## Records contained in a dataset
· · · ·

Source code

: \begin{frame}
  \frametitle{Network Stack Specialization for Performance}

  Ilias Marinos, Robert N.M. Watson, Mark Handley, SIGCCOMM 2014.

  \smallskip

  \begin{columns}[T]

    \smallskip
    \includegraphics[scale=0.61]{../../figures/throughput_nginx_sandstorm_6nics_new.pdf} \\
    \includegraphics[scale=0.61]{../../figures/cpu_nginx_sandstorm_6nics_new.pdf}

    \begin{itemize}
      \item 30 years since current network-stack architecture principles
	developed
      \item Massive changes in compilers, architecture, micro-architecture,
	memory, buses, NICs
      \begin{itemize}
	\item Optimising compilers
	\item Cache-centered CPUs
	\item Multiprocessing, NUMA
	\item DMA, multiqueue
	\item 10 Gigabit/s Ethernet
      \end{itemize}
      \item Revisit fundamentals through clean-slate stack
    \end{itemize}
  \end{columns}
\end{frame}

· · · ·

## Instructions for the task
Every entry above should be transcribed exactly as it appears.

## Reply
Source code

: \begin{frame}
  \frametitle{Network Stack Specialization for Performance}

  Ilias Marinos, Robert N.M. Watson, Mark Handley, SIGCCOMM 2014.

  \smallskip

  \begin{columns}[T]

    \smallskip
    \includegraphics[scale=0.61]{../../figures/throughput_nginx_sandstorm_6nics_new.pdf} \\
    \includegraphics[scale=0.61]{../../figures/cpu_nginx_sandstorm_6nics_new.pdf}

    \begin{itemize}
      \item 30 years since current network-stack architecture principles
	developed
      \item Massive changes in compilers, architecture, micro-architecture,
	memory, buses, NICs
      \begin{itemize}
	\item Optimising compilers
	\item Cache-centered CPUs
	\item Multiprocessing, NUMA
	\item DMA, multiqueue
	\item 10 Gigabit/s Ethernet
      \end{itemize}
      \item Revisit fundamentals through clean-slate stack
    \end{itemize}
  \end{columns}
\end{frame}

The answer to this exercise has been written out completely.